* [YOUR INSTRUCTIONS] The answer is the set of lines that include "Failure", copied from the data below.

* [AVAILABLE DATA]
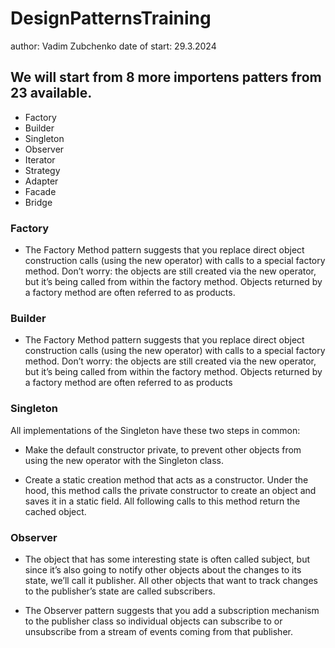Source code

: # DesignPatternsTraining

author: Vadim Zubchenko
date of start: 29.3.2024

## We will start from 8 more importens patters from 23 available.

- Factory
- Builder
- Singleton
- Observer
- Iterator
- Strategy
- Adapter
- Facade
- Bridge

### Factory

- The Factory Method pattern suggests that you replace direct object construction calls (using the new operator) with calls to a special factory method. Don’t worry: the objects are still created via the new operator, but it’s being called from within the factory method. Objects returned by a factory method are often referred to as products.

### Builder

- The Factory Method pattern suggests that you replace direct object construction 
calls (using the new operator) with calls to a special factory method. Don’t 
worry: the objects are still created via the new operator, but it’s being called 
from within the factory method. Objects returned by a factory method are often 
referred to as products

### Singleton

All implementations of the Singleton have these two steps in common:

- Make the default constructor private, to prevent other objects from using the 
new operator with the Singleton class. 

- Create a static creation method that acts 
as a constructor. Under the hood, this method calls the private constructor to 
create an object and saves it in a static field. All following calls to this 
method return the cached object.

### Observer

- The object that has some interesting state is often called subject, but since 
it’s also going to notify other objects about the changes to its state, we’ll call 
it publisher. All other objects that want to track changes to the publisher’s 
state are called subscribers.

- The Observer pattern suggests that you add a subscription mechanism to the publisher class so individual objects can subscribe to or unsubscribe from a stream of events coming from that publisher. 

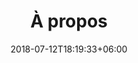 ---
title: "À propos"
date: 2018-07-12T18:19:33+06:00
heading : "canywebsite est bon"
description : "canywebsite est un bon website"
expertise_title: "Expertise"
expertise_sectors: ["être bon"]
---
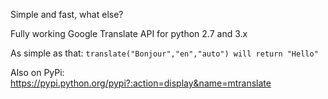 Simple and fast, what else?

Fully working Google Translate API for python 2.7 and 3.x

As simple as that:
`translate("Bonjour","en","auto") will return "Hello"`

Also on PyPi:
https://pypi.python.org/pypi?:action=display&name=mtranslate
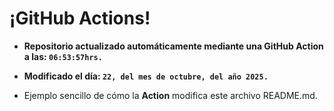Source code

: # ¡GitHub Actions!
* **Repositorio actualizado automáticamente mediante una GitHub Action a las: `06:53:57hrs.`**
* **Modificado el día: `22, del mes de octubre, del año 2025.`**

* Ejemplo sencillo de cómo la **Action** modifica este archivo README.md.
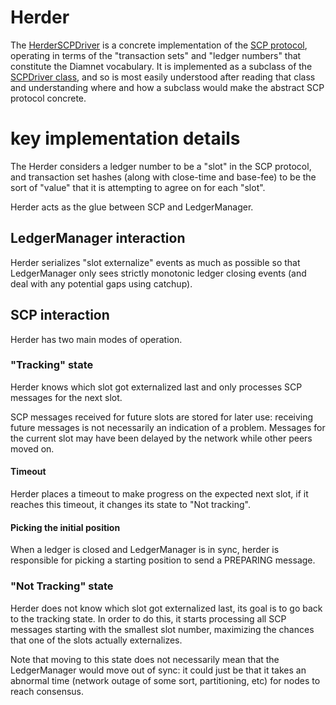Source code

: # Herder

The [HerderSCPDriver](HerderSCPDriver.h) is a concrete implementation of the [SCP
protocol](../scp), operating in terms of the "transaction sets" and "ledger
numbers" that constitute the Diamnet vocabulary. It is implemented as a subclass
of the [SCPDriver class](../scp/SCPDriver.h), and so is most easily understood after
reading that class and understanding where and how a subclass would make the abstract
SCP protocol concrete.

# key implementation details

The Herder considers a ledger number to be a "slot" in the SCP
protocol, and transaction set hashes (along with close-time and base-fee) to be
the sort of "value" that it is attempting to agree on for each "slot".

Herder acts as the glue between SCP and LedgerManager.

## LedgerManager interaction
Herder serializes "slot externalize" events as much as possible so that
LedgerManager only sees strictly monotonic ledger closing events (and deal with
 any potential gaps using catchup).

## SCP interaction
Herder has two main modes of operation.

### "Tracking" state
Herder knows which slot got externalized last and only processes SCP messages
 for the next slot.

SCP messages received for future slots are stored for later use: receiving
 future messages is not necessarily an indication of a problem.
Messages for the current slot may have been delayed by the network while
 other peers moved on.

#### Timeout
Herder places a timeout to make progress on the expected next slot, if it
 reaches this timeout, it changes its state to "Not tracking".

#### Picking the initial position
When a ledger is closed and LedgerManager is in sync, herder is responsible
 for picking a starting position to send a PREPARING message.

### "Not Tracking" state
Herder does not know which slot got externalized last, its goal is to go back
 to the tracking state.
In order to do this, it starts processing all SCP messages starting with the
 smallest slot number, maximizing the chances that one of the slots actually
 externalizes.

Note that moving to this state does not necessarily mean that the
 LedgerManager would move out of sync: it could just be that it takes an
 abnormal time (network outage of some sort, partitioning, etc) for nodes to
 reach consensus.
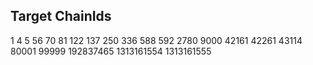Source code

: ## Target ChainIds

1
4
5
56
70
81
122
137
250
336
588
592
2780
9000
42161
42261
43114
80001
99999
192837465
1313161554
1313161555

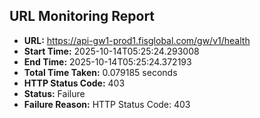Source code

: ## URL Monitoring Report

- **URL:** https://api-gw1-prod1.fisglobal.com/gw/v1/health
- **Start Time:** 2025-10-14T05:25:24.293008
- **End Time:** 2025-10-14T05:25:24.372193
- **Total Time Taken:** 0.079185 seconds
- **HTTP Status Code:** 403
- **Status:** Failure
- **Failure Reason:** HTTP Status Code: 403

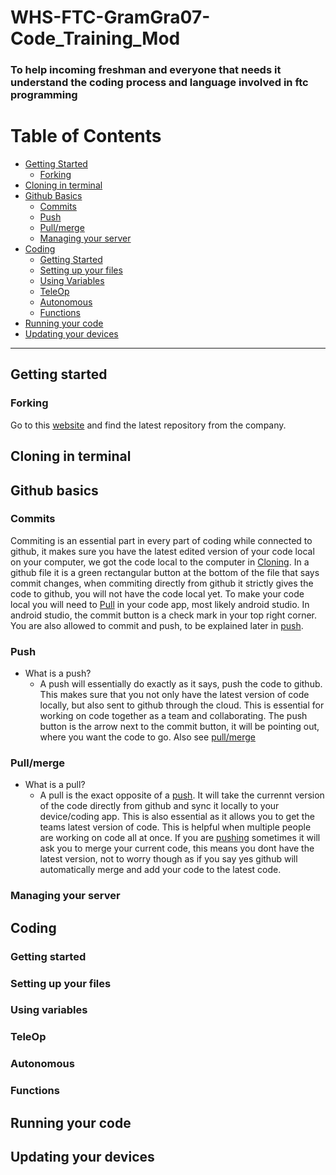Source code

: # WHS-FTC-GramGra07-Code_Training_Mod
### To help incoming freshman and everyone that needs it understand the coding process and language involved in ftc programming
# Table of Contents

- [Getting Started](#gs1)
  - [Forking](#Forking)
- [Cloning in terminal](#clone)
- [Github Basics](#basics)
  - [Commits](#commit)
  - [Push](#push)
  - [Pull/merge](#pull)
  - [Managing your server](#manage)
- [Coding](#code)
  - [Getting Started](#gs)
  - [Setting up your files](#su)
  - [Using Variables](#var)
  - [TeleOp](#op)
  - [Autonomous](#auto)
  - [Functions](#func)
- [Running your code](#run)
- [Updating your devices](#update)
- - - - - - - - - 

## Getting started <a name="gs1"><a/>
### Forking <a name="Forking"><a/>
Go to this [website](https://github.com/FIRST-Tech-Challenge) and find the latest repository from the company.
## Cloning in terminal <a name="clone"><a/>
## Github basics <a name="basics"><a/>
### Commits <a name="commit"><a/>
  
Commiting is an essential part in every part of coding while connected to github, it makes sure you have the latest edited version of your code local    on your computer, we got the code local to the computer in [Cloning](#clone). In a github file it is a green rectangular button at the bottom of the    file that says commit changes, when commiting directly from github it strictly gives the code to github, you will not have the code local yet. To make your code local you will need to [Pull](#pull) in your code app, most likely android studio. In android studio, the commit button is a check mark in your top right corner. You are also allowed to commit and push, to be explained later in [push](#push).
  
### Push <a name="push"><a/>
  - What is a push?
    - A push will essentially do exactly as it says, push the code to github. This makes sure that you not only have the latest version of code locally, but also sent to github through the cloud. This is essential for working on code together as a team and collaborating. The push button is the arrow next to the commit button, it will be pointing out, where you want the code to go. Also see [pull/merge](#pull)
### Pull/merge <a name="pull"><a/>
 - What is a pull?
    - A pull is the exact opposite of a [push](#push). It will take the currennt version of the code directly from github and sync it locally to your device/coding app. This is also essential as it allows you to get the teams latest version of code. This is helpful when multiple people are working on code all at once. If you are [pushing](#push) sometimes it will ask you to merge your current code, this means you dont have the latest version, not to worry though as if you say yes github will automatically merge and add your code to the latest code.
### Managing your server <a name="manage"><a/>
## Coding <a name="code"><a/>
### Getting started <a name="gs"><a/>
### Setting up your files <a name="su"><a/>
### Using variables <a name="var"><a/>
### TeleOp <a name="op"><a/>
### Autonomous <a name="auto"><a/>
### Functions <a name="func"><a/>
## Running your code <a name="run"><a/>
## Updating your devices <a name="update"><a/>
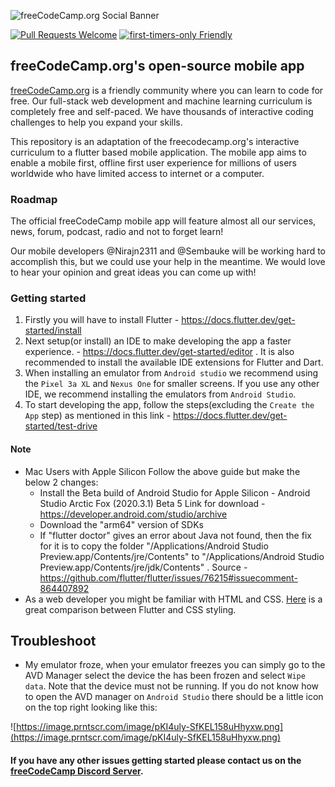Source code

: ![freeCodeCamp.org Social Banner](https://s3.amazonaws.com/freecodecamp/wide-social-banner.png)

[![Pull Requests Welcome](https://img.shields.io/badge/PRs-welcome-brightgreen.svg?style=flat)](http://makeapullrequest.com)
[![first-timers-only Friendly](https://img.shields.io/badge/first--timers--only-friendly-blue.svg)](http://www.firsttimersonly.com/)

## freeCodeCamp.org's open-source mobile app

[freeCodeCamp.org](https://www.freecodecamp.org) is a friendly community where you can learn to code for free. Our full-stack web development and machine learning curriculum is completely free and self-paced. We have thousands of interactive coding challenges to help you expand your skills.

This repository is an adaptation of the freecodecamp.org's interactive curriculum to a flutter based mobile application. The mobile app aims to enable a mobile first, offline first user experience for millions of users worldwide who have limited access to internet or a computer.

### Roadmap
The official freeCodeCamp mobile app will feature almost all our services, news, forum, podcast, radio and not to forget learn!

Our mobile developers @Nirajn2311 and @Sembauke will be working hard to accomplish this, but we could use your help in the meantime.
We would love to hear your opinion and great ideas you can come up with!

### Getting started 
1. Firstly you will have to install Flutter - https://docs.flutter.dev/get-started/install
2. Next setup(or install) an IDE to make developing the app a faster experience. - https://docs.flutter.dev/get-started/editor . It is also recommended to install the available IDE extensions for Flutter and Dart.
3. When installing an emulator from `Android studio` we recommend using the `Pixel 3a XL` and `Nexus One` for smaller screens. If you use any other IDE, we recommend installing the emulators from `Android Studio`.
4. To start developing the app, follow the steps(excluding the `Create the App` step) as mentioned in this link - https://docs.flutter.dev/get-started/test-drive

#### Note

* Mac Users with Apple Silicon
Follow the above guide but make the below 2 changes:
    * Install the Beta build of Android Studio for Apple Silicon - Android Studio Arctic Fox (2020.3.1) Beta 5
Link for download - https://developer.android.com/studio/archive
    * Download the "arm64" version of SDKs
    * If "flutter doctor" gives an error about Java not found, then the fix for it is to copy the folder "/Applications/Android Studio Preview.app/Contents/jre/Contents" to "/Applications/Android Studio Preview.app/Contents/jre/jdk/Contents" .
Source - https://github.com/flutter/flutter/issues/76215#issuecomment-864407892
* As a web developer you might be familiar with HTML and CSS. [Here](https://flutter.dev/docs/get-started/flutter-for/web-devs) is a great comparison between Flutter and CSS styling.

## Troubleshoot

- My emulator froze, when your emulator freezes you can simply go to the AVD Manager select the device the has been frozen and select `Wipe data`. Note that the device must not be running. If you do not know how to open the AVD manager on `Android Studio` there should be a little icon on the top right looking like this: 

![https://image.prntscr.com/image/pKI4uly-SfKEL158uHhyxw.png](https://image.prntscr.com/image/pKI4uly-SfKEL158uHhyxw.png)


#### If you have any other issues getting started please contact us on the [freeCodeCamp Discord Server](https://discord.gg/Z7Fm39aNtZ).
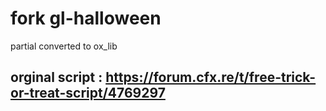# fork gl-halloween
partial converted to ox_lib
## orginal script : https://forum.cfx.re/t/free-trick-or-treat-script/4769297
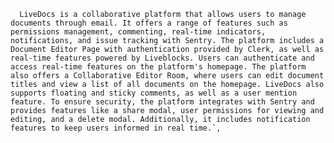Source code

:       LiveDocs is a collaborative platform that allows users to manage documents through email. It offers a range of features such as permissions management, commenting, real-time indicators, notifications, and issue tracking with Sentry. The platform includes a Document Editor Page with authentication provided by Clerk, as well as real-time features powered by Liveblocks. Users can authenticate and access real-time features on the platform's homepage. The platform also offers a Collaborative Editor Room, where users can edit document titles and view a list of all documents on the homepage. LiveDocs also supports floating and sticky comments, as well as a user mention feature. To ensure security, the platform integrates with Sentry and provides features like a share modal, user permissions for viewing and editing, and a delete modal. Additionally, it includes notification features to keep users informed in real time.`,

* [OUTPUT OF THE TASK]
- **Status:** Failure
- **Failure Reason:** HTTP Status Code: 403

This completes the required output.